INFORMATION GIVEN —

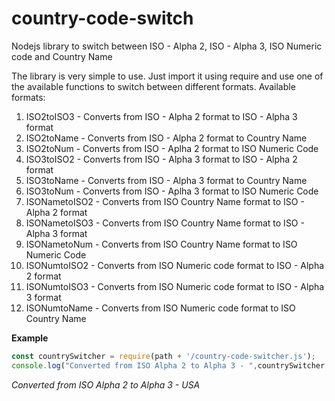 # country-code-switch
Nodejs library to switch between ISO - Alpha 2, ISO - Alpha 3, ISO Numeric code and Country Name 

The library is very simple to use. Just import it using require and use one of the available functions to switch between different formats.
Available formats:
1. ISO2toISO3 - Converts from ISO - Alpha 2 format to ISO - Alpha 3 format
2. ISO2toName - Converts from ISO - Alpha 2 format to Country Name
3. ISO2toNum - Converts from ISO - Aplha 2 format to ISO Numeric Code
4. ISO3toISO2 - Converts from ISO - Alpha 3 format to ISO - Alpha 2 format
5. ISO3toName - Converts from ISO - Alpha 3 format to Country Name
6. ISO3toNum - Converts from ISO - Aplha 3 format to ISO Numeric Code
7. ISONametoISO2 - Converts from ISO Country Name format to ISO - Alpha 2 format
8. ISONametoISO3 - Converts from ISO Country Name format to ISO - Alpha 3 format
9. ISONametoNum - Converts from ISO Country Name format to ISO Numeric Code
10. ISONumtoISO2 - Converts from ISO Numeric code format to ISO - Alpha 2 format
12. ISONumtoISO3 - Converts from ISO Numeric code format to ISO - Alpha 3 format
13. ISONumtoName - Converts from ISO Numeric code format to ISO Country Name

**Example**

```javascript
const countrySwitcher = require(path + '/country-code-switcher.js');
console.log("Converted from ISO Alpha 2 to Alpha 3 - ",countrySwitcher.ISO2toISO3('US'));
```
*Converted from ISO Alpha 2 to Alpha 3 - USA*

TASK PROMPT — Please transcribe only the lines in the records above running from the line that has "Nodejs library to" through the line that has "2. ISO2toName - Converts", both included, exactly as they appear.

SOLUTION FOR THIS EXERCISE —
Nodejs library to switch between ISO - Alpha 2, ISO - Alpha 3, ISO Numeric code and Country Name 

The library is very simple to use. Just import it using require and use one of the available functions to switch between different formats.
Available formats:
1. ISO2toISO3 - Converts from ISO - Alpha 2 format to ISO - Alpha 3 format
2. ISO2toName - Converts from ISO - Alpha 2 format to Country Name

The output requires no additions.